[r6rs-discuss] unicode (re comment #134)

From: Thomas Lord <lord>
Date: Sat Dec 16 20:45:35 2006

R6RS should permit the domain of INTEGER->CHAR to include,
at least, any non-negative integer value.

This is a follow-up to formal comment #134.

The authors advise:

    We would be pursuaded by a published recommendation from the
    Unicode consortium that seems to us to unambiguously support
    your suggestion, e.g., a recommendation of Unicode code
    points as a suitable definition for a "character" datatype.

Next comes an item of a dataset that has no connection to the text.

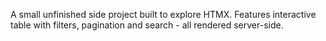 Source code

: A small unfinished side project built to explore HTMX. Features interactive table with filters, pagination and search - all rendered server-side.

The test of "plausibility" is a low bar and, in this case,
it can be satisfied with a very highly-placed statement
from the Consortium:

     section 3.2, conformance requirements C4 and C5:


        C4. A process shall not interpret a high-surrogate code
            point or a low-surrogate code point as an abstract
            character.

          * The high-surrogate and low-surrogate code points are
            designated for surrogate code units in the UTF-16
            character encoding form. They are unassigned to any
            abstract character.

        C5. A process shall not interpret a noncharacter code
            point as an abstract character.

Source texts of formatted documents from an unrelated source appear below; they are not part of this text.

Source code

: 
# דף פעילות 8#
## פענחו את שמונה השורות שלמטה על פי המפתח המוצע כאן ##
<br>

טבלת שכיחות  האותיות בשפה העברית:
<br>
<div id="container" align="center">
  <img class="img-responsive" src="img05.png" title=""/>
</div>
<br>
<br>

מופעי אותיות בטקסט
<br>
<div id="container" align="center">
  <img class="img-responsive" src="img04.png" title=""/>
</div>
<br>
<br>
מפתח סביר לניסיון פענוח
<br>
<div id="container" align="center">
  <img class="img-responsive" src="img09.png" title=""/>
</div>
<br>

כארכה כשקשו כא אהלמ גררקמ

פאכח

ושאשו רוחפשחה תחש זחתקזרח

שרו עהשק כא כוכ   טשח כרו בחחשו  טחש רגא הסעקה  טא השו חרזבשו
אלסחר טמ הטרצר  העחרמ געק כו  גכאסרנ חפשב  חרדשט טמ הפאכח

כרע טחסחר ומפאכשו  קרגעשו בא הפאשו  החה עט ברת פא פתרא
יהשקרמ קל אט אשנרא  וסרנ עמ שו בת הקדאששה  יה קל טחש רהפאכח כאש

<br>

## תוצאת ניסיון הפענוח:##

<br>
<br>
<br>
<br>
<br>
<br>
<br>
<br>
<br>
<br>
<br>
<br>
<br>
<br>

          * The noncharacter code points may be used internally,
            such as for sentinel values or delimeters, but
            should not be exchange publicly.

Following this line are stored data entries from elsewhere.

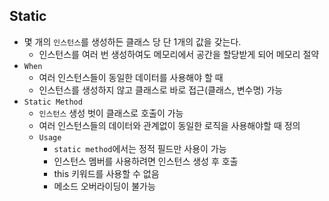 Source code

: 

## Static 
- 몇 개의 `인스턴스`를 생성하든 클래스 당 단 1개의 값을 갖는다.
  - 인스턴스를 여러 번 생성하여도 메모리에서 공간을 할당받게 되어 메모리 절약
- `When`
  - 여러 인스턴스들이 동일한 데이터를 사용해야 할 때
  - 인스턴스를 생성하지 않고 클래스로 바로 접근(클래스, 변수명) 가능
- `Static Method`
  - `인스턴스` 생성 벗이 클래스로 호출이 가능
  - 여러 인스턴스들의 데이터와 관계없이 동일한 로직을 사용해야할 때 정의    
  - `Usage`
    - `static method`에서는 정적 필드만 사용이 가능
    - 인스턴스 멤버를 사용하려면 인스턴스 생성 후 호출
    - this 키워드를 사용할 수 없음
    - 메소드 오버라이딩이 불가능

Noncharacter code points are explicitly described as suitable
for internal use.

I think that that handily satisfies the very reasonable
criterion of "plausible" the authors offered and, hopefully, is
sufficient.

Less formally:

The conformance requirements in the Unicode standard pertain to
exchange and the Technical reports simply elaborate these. The
seriousness of the regard the R6RS authors are showing for the
consortium is appropriate but only when applied to questions of
data exchange.

By charter, intention, process, and outcome you won't find many
official statements from the consortium about programming
language design except as it pertains to the exchange of source
code. They have given careful and weighty consideration to the
question of admitting Klingon to the list of supported languages
but, in contrast, the questions before the R6RS committee have
almost entirely escaped the attention of the formal Unicode
Consortium process.

There *is*, I admit, lots of expertise, paricularly expert
reporting on the accumulated experience of industry, that can be
had from informal communication with those close to the Unicode
consortium. Still, such advise should not be *casually*
transliterated into normative clauses in R6RS, please.

Regards,
-t

p.s.:

* How To Design the Standard for CHAR, STRING, and PORT Types

  This is how I think I would do it:


* Claude Shannon (-esque)

  A communications channel, loosely speaking, is a
  stream of symbols chosen from some alphabet.


* Scheme

  Values of the type CHAR represent communication channel
  symbols. Values of type PORT represent streams of type
  CHAR -- communications channels. Values of type STRING
  are the natural algebraic tuples over the CHAR type.


* The Universal CHAR Type

  Well beyond R5RS lies the universal CHAR type that achieves
  the designation "universal" on the grounds that it is
  minimalist and makes a lot of sense. R6RS need not describe
  this type completely but it ought not preclude this type.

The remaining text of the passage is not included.